TIFF is a lossless editing format which supports 8-bit or 16-bit color.

  • Bit depth: Select between 8-bit or 16-bit color for the exported image. 16-bit creates larger file sizes, but stores more colors for higher quality.
  • Color profile: Select the profile to be assigned to the exported images.
    • None: No color profile is assigned.
    • sRGB: sRGB is the most common color profile, and is typically used for general viewing of digital images.
    • Adobe RGB (1998): Adobe RGB is an alternate color profile which maps colors slightly differently than sRGB.
    • ROMM RGB: A popular wide gamut profile designed specifically for photography, which supports a larger range of colors.

PNG

PNG is a high quality format that supports transparency.

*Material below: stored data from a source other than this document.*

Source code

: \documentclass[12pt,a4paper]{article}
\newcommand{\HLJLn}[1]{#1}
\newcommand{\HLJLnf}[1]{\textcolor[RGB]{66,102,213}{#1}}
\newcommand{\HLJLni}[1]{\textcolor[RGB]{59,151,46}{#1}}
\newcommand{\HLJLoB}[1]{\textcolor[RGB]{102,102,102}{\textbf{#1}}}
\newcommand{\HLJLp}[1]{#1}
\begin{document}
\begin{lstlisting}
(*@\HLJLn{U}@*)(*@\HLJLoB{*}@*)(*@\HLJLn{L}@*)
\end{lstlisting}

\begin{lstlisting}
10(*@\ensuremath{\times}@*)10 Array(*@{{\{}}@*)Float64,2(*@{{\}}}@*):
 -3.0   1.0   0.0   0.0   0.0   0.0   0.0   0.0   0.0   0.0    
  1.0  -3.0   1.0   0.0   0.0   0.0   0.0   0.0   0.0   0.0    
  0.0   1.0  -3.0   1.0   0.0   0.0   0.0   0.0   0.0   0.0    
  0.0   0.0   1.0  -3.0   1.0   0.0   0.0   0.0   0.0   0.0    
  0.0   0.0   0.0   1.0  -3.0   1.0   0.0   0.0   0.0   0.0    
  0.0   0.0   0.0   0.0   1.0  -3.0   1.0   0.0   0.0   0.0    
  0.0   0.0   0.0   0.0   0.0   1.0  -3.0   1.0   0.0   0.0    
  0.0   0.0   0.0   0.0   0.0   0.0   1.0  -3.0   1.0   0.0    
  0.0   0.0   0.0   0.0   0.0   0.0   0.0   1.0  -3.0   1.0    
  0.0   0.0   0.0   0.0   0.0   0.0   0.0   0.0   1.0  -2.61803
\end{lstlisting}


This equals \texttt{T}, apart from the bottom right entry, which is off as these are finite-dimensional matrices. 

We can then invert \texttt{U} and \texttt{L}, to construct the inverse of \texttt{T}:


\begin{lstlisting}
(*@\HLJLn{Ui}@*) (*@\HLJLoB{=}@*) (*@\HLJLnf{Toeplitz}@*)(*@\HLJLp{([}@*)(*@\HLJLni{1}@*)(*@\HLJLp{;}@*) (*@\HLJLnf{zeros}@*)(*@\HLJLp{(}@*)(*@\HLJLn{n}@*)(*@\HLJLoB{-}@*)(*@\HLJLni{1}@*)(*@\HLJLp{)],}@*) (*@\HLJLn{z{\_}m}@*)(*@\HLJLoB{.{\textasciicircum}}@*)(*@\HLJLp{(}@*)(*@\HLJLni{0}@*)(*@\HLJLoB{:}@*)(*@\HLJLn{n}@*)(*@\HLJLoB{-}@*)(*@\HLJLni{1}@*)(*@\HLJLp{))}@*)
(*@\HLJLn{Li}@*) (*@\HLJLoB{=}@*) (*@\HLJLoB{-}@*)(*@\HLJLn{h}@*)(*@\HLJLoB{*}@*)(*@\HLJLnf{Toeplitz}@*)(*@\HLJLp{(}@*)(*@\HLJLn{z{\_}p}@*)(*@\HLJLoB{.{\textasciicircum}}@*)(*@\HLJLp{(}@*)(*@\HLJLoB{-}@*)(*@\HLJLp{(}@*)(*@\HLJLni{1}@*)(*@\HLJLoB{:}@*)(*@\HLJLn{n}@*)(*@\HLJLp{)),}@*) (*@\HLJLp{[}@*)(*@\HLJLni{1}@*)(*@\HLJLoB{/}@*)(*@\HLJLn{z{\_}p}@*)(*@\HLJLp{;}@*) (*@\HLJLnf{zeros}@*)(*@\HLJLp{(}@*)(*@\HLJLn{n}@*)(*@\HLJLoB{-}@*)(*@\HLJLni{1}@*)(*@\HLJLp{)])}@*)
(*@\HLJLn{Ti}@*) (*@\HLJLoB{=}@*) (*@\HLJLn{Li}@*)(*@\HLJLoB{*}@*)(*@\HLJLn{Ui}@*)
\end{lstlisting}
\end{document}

  • Bit depth: Select between 8-bit or 16-bit color for the exported image. 16-bit creates larger file sizes, but stores more colors for higher quality.
  • Color profile: Select the profile to be assigned to the exported images.
    • None: No color profile is assigned.
    • sRGB: sRGB is the most common color profile, and is typically used for general viewing of digital images.
    • Adobe RGB (1998): Adobe RGB is an alternate color profile which maps colors slightly differently than sRGB.
    • ROMM RGB: A popular wide gamut profile designed specifically for photography, which supports a larger range of colors.
  • Transparency: Toggle this option on to embed transparency data in the exported image. Toggle it off to fill transparent areas with black and reduce the file size.
  • Compression: Choose the level of compression used by the exported file. Each provides a different balance of file size and speed.
    • None / Fastest: Largest file size, fastest loading and saving.
    • Large / Fast: Slightly smaller files, which load and save a bit slower than Uncompressed.
    • Small / Slow: A good balance of file size and performance speed.
    • Smallest / Slowest: Smallest file size, slowest loading and saving.

EXR

Exports to the OpenEXR format, the primary format used by ILM and many major visual effects studios. It is a high quality format that is able to store HDR (high dynamic range) color information. EXR format will flatten the entire canvas to a single layer on export.

HDR

Exports to the RGBE format, an HDR (high dynamic range) format which uses Red, Green and Blue channels, plus a fourth Exponent channel.

Save

The current format and compression settings can be saved as a preset for quick access in the future. Full details of creating and using export presets are available on the export presets page.

Create a preset

  1. Select the format you need, and adjust the quality and compression settings as desired.
  2. Select Save from the format menu.
  3. In the dialog that opens, enter a Name for the new preset.
  4. Click the Save button to create the preset.
  5. The new preset will now be listed in the Format menu, ready for future use.

Using presets

All user created presets will be listed in the formats menu. Select any preset from the menu, and the format and quality settings it contains will be applied.